[Saved entries]
━━━━━━

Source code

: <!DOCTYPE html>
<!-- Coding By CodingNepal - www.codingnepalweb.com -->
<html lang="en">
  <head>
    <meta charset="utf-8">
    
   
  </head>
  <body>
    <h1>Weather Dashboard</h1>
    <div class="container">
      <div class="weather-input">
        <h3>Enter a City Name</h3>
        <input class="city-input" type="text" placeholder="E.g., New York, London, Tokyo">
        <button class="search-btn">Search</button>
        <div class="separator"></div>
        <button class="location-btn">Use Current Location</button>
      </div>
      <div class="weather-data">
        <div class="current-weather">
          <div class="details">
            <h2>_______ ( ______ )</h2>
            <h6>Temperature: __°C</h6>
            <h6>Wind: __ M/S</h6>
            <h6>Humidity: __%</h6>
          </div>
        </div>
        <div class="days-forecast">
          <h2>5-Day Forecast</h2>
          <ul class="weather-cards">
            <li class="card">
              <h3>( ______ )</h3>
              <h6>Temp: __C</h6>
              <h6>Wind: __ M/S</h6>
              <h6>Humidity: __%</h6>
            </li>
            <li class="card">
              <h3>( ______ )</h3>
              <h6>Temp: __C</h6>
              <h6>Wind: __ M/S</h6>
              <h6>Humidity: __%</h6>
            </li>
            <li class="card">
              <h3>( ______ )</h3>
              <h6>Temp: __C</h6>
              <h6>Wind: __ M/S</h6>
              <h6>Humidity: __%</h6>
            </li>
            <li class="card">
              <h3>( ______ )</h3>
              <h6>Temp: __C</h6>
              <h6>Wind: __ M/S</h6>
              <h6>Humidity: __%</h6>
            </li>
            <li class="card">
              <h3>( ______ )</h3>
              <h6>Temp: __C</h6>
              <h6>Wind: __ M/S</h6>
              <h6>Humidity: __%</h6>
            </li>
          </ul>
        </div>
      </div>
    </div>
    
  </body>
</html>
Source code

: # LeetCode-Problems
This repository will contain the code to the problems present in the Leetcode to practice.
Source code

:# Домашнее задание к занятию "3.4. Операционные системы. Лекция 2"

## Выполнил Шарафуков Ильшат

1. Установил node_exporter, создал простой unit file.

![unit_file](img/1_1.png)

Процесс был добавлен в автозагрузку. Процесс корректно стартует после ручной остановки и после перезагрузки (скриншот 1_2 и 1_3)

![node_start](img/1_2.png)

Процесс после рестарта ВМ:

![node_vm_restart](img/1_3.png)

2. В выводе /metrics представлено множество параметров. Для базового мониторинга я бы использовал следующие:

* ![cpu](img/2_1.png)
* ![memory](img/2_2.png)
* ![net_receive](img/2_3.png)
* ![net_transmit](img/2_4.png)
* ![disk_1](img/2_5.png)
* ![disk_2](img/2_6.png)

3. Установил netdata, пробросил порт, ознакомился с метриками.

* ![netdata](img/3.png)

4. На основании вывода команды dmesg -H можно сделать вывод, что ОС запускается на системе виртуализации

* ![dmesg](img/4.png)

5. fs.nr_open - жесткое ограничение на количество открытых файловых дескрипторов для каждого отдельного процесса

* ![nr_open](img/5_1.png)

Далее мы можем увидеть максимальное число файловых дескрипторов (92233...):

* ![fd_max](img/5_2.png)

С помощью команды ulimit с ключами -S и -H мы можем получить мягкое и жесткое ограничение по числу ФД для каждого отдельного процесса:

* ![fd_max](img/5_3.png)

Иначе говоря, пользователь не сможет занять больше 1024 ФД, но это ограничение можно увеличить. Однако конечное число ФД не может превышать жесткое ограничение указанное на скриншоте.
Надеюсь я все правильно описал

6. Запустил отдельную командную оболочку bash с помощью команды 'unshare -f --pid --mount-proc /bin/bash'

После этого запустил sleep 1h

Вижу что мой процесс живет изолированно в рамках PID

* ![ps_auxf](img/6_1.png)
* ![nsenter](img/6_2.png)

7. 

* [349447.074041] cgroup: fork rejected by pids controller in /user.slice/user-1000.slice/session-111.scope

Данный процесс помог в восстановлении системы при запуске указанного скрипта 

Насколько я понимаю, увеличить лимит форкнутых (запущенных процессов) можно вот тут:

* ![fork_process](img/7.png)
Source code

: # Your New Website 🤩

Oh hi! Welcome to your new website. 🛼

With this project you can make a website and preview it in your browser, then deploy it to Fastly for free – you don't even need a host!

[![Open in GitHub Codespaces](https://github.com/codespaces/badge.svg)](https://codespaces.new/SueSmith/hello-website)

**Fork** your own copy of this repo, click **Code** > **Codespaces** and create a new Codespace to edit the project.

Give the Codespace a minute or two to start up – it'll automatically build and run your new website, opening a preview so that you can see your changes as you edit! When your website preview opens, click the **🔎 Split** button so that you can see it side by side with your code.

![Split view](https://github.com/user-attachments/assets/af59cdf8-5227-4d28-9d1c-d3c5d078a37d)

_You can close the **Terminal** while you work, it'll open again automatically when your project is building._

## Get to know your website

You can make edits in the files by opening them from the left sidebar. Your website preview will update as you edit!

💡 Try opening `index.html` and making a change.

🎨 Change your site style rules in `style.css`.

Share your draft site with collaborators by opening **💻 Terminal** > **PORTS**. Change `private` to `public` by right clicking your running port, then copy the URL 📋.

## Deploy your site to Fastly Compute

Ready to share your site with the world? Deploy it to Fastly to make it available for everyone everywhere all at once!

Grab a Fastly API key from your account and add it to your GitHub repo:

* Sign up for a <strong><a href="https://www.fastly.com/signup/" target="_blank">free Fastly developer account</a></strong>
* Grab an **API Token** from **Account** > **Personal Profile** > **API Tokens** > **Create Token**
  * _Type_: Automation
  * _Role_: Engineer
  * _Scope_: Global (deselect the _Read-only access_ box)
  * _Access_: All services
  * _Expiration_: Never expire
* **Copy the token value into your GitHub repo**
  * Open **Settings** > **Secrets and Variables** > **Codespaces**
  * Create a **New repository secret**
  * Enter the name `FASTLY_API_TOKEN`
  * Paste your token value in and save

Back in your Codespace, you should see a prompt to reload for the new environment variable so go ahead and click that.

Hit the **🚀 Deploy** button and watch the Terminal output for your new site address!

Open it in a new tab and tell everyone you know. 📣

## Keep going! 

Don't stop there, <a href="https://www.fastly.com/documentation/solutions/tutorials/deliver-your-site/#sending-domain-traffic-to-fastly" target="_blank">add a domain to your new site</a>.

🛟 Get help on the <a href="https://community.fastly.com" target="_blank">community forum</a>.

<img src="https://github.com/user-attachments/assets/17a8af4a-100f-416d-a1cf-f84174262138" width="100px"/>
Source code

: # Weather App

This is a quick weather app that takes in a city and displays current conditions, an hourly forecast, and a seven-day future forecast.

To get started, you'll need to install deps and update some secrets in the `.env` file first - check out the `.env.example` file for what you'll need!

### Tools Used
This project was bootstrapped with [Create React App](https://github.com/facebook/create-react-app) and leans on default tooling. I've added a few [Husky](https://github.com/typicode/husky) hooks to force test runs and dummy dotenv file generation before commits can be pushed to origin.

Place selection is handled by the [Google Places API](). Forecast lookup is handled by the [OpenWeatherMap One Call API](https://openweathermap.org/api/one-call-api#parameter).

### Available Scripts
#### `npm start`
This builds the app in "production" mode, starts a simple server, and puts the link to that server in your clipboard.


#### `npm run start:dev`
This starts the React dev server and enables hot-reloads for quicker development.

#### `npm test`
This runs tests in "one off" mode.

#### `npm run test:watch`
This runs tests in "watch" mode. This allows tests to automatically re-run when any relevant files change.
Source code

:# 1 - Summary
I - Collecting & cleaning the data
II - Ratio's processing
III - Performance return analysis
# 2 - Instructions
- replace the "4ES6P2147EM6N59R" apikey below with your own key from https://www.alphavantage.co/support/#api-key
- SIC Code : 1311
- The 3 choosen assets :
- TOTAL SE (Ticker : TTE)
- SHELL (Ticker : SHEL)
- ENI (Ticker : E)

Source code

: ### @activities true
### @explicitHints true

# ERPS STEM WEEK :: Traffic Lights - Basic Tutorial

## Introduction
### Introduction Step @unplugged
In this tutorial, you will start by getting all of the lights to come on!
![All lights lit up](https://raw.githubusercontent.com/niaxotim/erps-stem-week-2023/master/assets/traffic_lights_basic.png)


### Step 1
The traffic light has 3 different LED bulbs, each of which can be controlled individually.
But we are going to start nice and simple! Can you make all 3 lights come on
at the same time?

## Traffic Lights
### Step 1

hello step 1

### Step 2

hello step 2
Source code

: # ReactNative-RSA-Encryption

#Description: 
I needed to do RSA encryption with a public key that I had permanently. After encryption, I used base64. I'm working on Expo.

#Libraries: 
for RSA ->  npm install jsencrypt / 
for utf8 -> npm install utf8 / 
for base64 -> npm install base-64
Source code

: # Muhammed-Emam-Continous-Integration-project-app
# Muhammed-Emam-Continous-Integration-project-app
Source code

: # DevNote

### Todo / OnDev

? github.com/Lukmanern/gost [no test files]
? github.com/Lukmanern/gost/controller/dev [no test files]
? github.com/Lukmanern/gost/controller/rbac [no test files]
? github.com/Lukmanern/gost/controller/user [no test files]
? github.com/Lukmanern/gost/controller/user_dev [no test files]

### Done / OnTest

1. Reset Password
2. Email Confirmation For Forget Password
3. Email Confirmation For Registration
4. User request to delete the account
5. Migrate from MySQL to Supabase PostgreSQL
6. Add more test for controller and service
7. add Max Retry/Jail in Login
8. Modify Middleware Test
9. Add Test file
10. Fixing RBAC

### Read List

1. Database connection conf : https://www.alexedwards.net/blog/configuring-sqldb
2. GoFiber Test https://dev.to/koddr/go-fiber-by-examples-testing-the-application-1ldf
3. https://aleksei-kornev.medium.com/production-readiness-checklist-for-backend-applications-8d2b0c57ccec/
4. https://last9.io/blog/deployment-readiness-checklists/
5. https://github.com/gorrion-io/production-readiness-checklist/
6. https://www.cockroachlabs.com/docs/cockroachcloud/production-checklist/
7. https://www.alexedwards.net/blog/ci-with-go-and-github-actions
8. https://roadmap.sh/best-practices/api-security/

━━━━━━

### About this exercise
Only the lines above that hold "можно" are wanted. Show every one of them.

### Solution to this exercise
4. На основании вывода команды dmesg -H можно сделать вывод, что ОС запускается на системе виртуализации
Иначе говоря, пользователь не сможет занять больше 1024 ФД, но это ограничение можно увеличить. Однако конечное число ФД не может превышать жесткое ограничение указанное на скриншоте.
Насколько я понимаю, увеличить лимит форкнутых (запущенных процессов) можно вот тут:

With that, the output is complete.